Power consumption is another key consideration, especially as data centres scale up to support hundreds or thousands of 10G Ethernet ports. We measured power usage in two modes: Fully loaded, with traffic from the Spirent test instrument offered to all 384 ports at line rate, and 50% loaded, with only half the line cards inserted (but still offering traffic at line rate to all those cards). In these and all other tests, the switch used direct-attached copper (DAC) cables and transceivers.
When fully loaded, the 7508 drew 4,358 watts, or about 11.3 watts per port. With only half the ports inserted, the system used 1,598 watts, or about 8.3 watts per port. The fully loaded number is a worst-case scenario, while the 50% case is more representative for many enterprises, especially those who don’t populate all line cards on day one.

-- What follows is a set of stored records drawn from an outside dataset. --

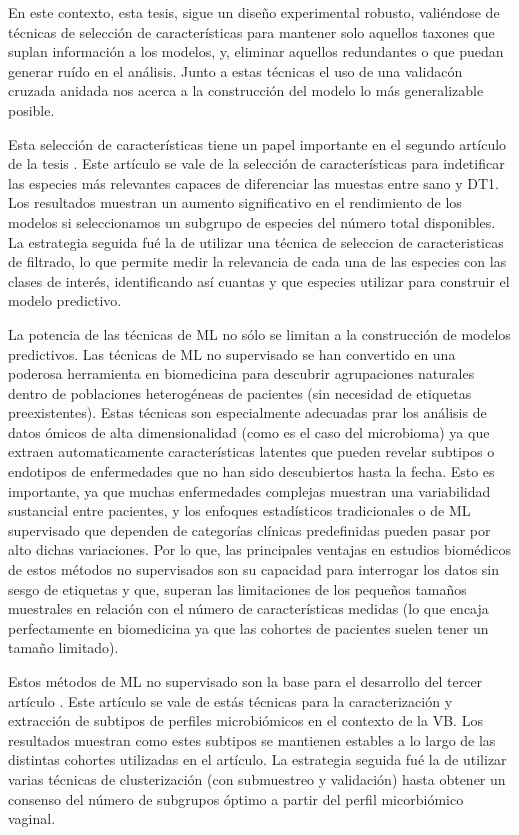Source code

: En este contexto, esta tesis, sigue un diseño experimental robusto, valiéndose de técnicas de selección de características para mantener solo aquellos taxones que suplan información a los modelos, y, eliminar aquellos redundantes o que puedan generar ruído en el análisis. Junto a estas técnicas el uso de una validacón cruzada anidada nos acerca a la construcción del modelo lo más generalizable posible.

Esta selección de características tiene un papel importante en el segundo artículo de la tesis . Este artículo se vale de la selección de características para indetificar las especies más relevantes capaces de diferenciar las muestas entre sano y DT1. Los resultados muestran un aumento significativo en el rendimiento de los modelos si seleccionamos un subgrupo de especies del número total disponibles. La estrategia seguida fué la de utilizar una técnica de seleccion de caracteristicas de filtrado, lo que permite medir la relevancia de cada una de las especies con las clases de interés, identificando así cuantas y que especies utilizar para construir el modelo predictivo.


La potencia de las técnicas de ML no sólo se limitan a la construcción de modelos predictivos. Las técnicas de ML no supervisado se han convertido en una poderosa herramienta en biomedicina para descubrir agrupaciones naturales dentro de poblaciones heterogéneas de pacientes (sin necesidad de etiquetas preexistentes). Estas técnicas son especialmente adecuadas prar los análisis de datos ómicos de alta dimensionalidad (como es el caso del microbioma) ya que extraen automaticamente características latentes que pueden revelar subtipos o endotipos de enfermedades que no han sido descubiertos hasta la fecha. Esto es importante, ya que muchas enfermedades complejas muestran una variabilidad sustancial entre pacientes, y los enfoques estadísticos tradicionales o de ML supervisado que dependen de categorías clínicas predefinidas pueden pasar por alto dichas variaciones. Por lo que, las principales ventajas en estudios biomédicos de estos métodos no supervisados son su capacidad para interrogar los datos sin sesgo de etiquetas y que, superan las limitaciones de los pequeños tamaños muestrales en relación con el número de características medidas (lo que encaja perfectamente en biomedicina ya que las cohortes de pacientes suelen tener un tamaño limitado).

Estos métodos de ML no supervisado son la base para el desarrollo del tercer artículo . Este artículo se vale de estás técnicas para la caracterización y extracción de subtipos de perfiles microbiómicos en el contexto de la VB. Los resultados muestran como estes subtipos se mantienen estables a lo largo de las distintas cohortes utilizadas en el artículo. La estrategia seguida fué la de utilizar varias técnicas de clusterización (con submuestreo y validación) hasta obtener un consenso del número de subgrupos óptimo a partir del perfil micorbiómico vaginal. 


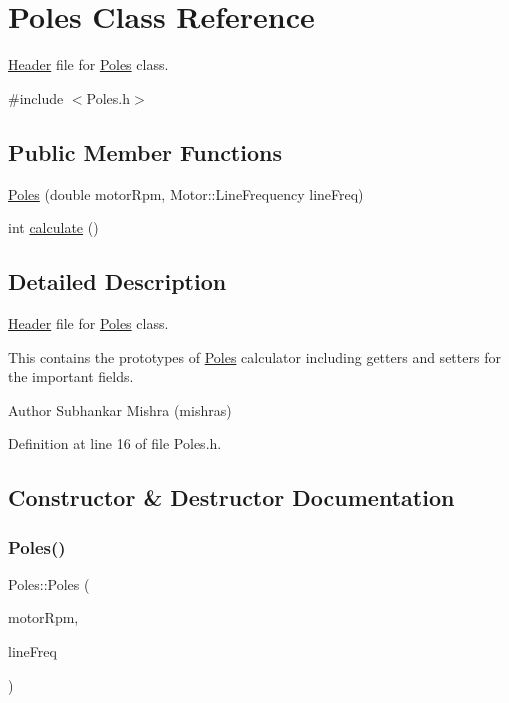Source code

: \hypertarget{class_poles}{}\section{Poles Class Reference}
\label{class_poles}


\hyperlink{class_header}{Header} file for \hyperlink{class_poles}{Poles} class.  




{\ttfamily \#include $<$Poles.\+h$>$}

\subsection*{Public Member Functions}
\begin{DoxyCompactItemize}
\item 
\hyperlink{class_poles_aade5d01dab7a461e582449e5bb17f6d6}{Poles} (double motor\+Rpm, Motor\+::\+Line\+Frequency line\+Freq)
\item 
int \hyperlink{class_poles_a23988f68100374c8277dca81ab06f724}{calculate} ()
\end{DoxyCompactItemize}


\subsection{Detailed Description}
\hyperlink{class_header}{Header} file for \hyperlink{class_poles}{Poles} class. 

This contains the prototypes of \hyperlink{class_poles}{Poles} calculator including getters and setters for the important fields.

\begin{DoxyAuthor}{Author}
Subhankar Mishra (mishras) 
\end{DoxyAuthor}


Definition at line 16 of file Poles.\+h.



\subsection{Constructor \& Destructor Documentation}
\mbox{\label{class_poles_aade5d01dab7a461e582449e5bb17f6d6}} 
\subsubsection{\texorpdfstring{Poles()}{Poles()}}
{\footnotesize\ttfamily Poles\+::\+Poles (\begin{DoxyParamCaption}\item[{double}]{motor\+Rpm,  }\item[{Motor\+::\+Line\+Frequency}]{line\+Freq }\end{DoxyParamCaption})\hspace{0.3cm}{\ttfamily [inline]}}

Arista requested that we measure the burst-handling characteristics of the 7508, specifically to verify Arista’s claim that the system can buffer up to 50MB per port. Handling short, high-speed bursts of traffic is especially important in many high-performance computing applications, where multiple senders may present data to the same receiver at the same instant.
While many vendors talk about microbursts in marketing collateral, there isn’t yet an industry-standard method of measuring burst handling. We used a couple of methods here: First, with a 2:1 oversubscription of steady-state traffic, where we offer traffic to 256 ports, destined to all the remaining 128 ports. That’s a simple buffer test and should work regardless of burst length.
Second, to assess microburst buffering, we sent bursts of varying sizes at line rate from multiple sources to the same destination port at the same time. By experimenting with different burst lengths, we found the maximum microburst length the system could buffer without frame loss.
While the microburst method is arguably more interesting due to the dynamic nature of enterprise traffic, the first method produced a surprising result.
Faced with a 2:1 oversubscription, the switch initially dropped nearly 60% of traffic rather than the expected 50% or less, meaning it wasn’t buffering at all. Arista attributed the loss to a combination way the 7508’s virtual output queuing (VOQ) works and the totally nonrandom order of our test traffic. After setting the VOQ scheduling to a non-default setting (“petra voq tail-drop 2”), packet loss fell to 50% or less, as expected.
Another lesson learned, both in steady-state and microburst buffering tests, is that buffer capacity depends in part on the number of senders and receivers involved. When we ran the microburst test with 256 transmitter and 128 receiver ports, the 7508 buffered up to 83.49 megabytes on each receiver port with zero frame loss, well in excess of Arista’s claim of 50MB/port. That’s equivalent to around 56,300 1,518-byte frames.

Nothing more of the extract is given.